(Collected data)

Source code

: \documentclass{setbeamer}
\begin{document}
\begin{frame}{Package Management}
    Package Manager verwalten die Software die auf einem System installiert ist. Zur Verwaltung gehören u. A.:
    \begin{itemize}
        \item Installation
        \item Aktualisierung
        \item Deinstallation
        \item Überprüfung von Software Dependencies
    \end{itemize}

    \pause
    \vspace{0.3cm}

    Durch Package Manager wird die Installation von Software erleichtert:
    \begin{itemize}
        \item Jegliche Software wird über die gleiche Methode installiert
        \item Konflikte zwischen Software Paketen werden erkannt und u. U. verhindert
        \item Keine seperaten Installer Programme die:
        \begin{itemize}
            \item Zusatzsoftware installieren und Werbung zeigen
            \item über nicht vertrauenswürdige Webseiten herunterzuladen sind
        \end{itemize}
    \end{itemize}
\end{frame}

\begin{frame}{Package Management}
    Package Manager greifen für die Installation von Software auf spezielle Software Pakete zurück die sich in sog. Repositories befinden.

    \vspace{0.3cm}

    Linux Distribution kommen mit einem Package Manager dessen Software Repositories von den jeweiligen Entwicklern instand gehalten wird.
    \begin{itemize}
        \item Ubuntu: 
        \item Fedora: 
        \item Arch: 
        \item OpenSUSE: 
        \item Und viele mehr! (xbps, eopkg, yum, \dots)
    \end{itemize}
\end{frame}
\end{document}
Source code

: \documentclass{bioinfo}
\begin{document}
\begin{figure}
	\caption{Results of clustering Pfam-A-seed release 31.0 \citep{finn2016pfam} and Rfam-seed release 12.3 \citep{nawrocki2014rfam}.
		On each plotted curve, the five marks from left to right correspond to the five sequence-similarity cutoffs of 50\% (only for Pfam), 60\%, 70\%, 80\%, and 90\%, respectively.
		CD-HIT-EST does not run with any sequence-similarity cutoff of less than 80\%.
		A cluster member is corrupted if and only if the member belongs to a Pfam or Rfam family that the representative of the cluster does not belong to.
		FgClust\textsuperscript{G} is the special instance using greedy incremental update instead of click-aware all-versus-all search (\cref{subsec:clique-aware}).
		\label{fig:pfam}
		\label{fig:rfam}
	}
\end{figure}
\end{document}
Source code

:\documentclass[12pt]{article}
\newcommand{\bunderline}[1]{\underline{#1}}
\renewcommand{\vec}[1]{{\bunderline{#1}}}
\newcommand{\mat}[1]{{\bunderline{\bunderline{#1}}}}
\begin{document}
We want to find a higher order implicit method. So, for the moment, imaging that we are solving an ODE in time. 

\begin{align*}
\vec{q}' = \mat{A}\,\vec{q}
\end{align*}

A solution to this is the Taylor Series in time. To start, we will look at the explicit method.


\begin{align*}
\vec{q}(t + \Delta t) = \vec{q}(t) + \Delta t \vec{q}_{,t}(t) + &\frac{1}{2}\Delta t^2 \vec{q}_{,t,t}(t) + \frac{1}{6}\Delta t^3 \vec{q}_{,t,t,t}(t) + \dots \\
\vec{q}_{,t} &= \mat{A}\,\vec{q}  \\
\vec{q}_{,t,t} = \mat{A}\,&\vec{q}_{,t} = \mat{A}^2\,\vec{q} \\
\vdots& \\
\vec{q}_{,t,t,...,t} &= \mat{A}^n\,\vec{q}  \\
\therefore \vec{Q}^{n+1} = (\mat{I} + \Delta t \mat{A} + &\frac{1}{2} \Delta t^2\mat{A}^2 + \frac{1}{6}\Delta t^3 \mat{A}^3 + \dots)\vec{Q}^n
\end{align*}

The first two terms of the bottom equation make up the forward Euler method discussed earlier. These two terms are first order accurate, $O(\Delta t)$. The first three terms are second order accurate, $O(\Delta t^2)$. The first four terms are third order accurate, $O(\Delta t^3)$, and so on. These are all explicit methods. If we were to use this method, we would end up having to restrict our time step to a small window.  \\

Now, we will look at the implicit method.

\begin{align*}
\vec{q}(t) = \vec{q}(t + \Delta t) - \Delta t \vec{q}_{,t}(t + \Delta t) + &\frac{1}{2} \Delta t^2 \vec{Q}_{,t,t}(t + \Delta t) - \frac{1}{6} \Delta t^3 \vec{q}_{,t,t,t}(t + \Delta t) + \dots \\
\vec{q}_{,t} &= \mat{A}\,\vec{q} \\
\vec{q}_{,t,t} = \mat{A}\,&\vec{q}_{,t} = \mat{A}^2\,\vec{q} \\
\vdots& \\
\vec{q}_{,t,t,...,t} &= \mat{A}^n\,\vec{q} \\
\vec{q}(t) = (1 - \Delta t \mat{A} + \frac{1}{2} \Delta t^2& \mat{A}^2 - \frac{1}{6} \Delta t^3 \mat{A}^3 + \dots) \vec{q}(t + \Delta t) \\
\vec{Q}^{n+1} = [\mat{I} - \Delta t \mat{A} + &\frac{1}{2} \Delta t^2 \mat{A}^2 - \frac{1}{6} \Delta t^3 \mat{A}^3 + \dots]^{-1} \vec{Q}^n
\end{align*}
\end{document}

→ **Task details**:
Lines holding the word "time" in the records above: how many are there? Answer with the number only.

→ **Written solution**:
3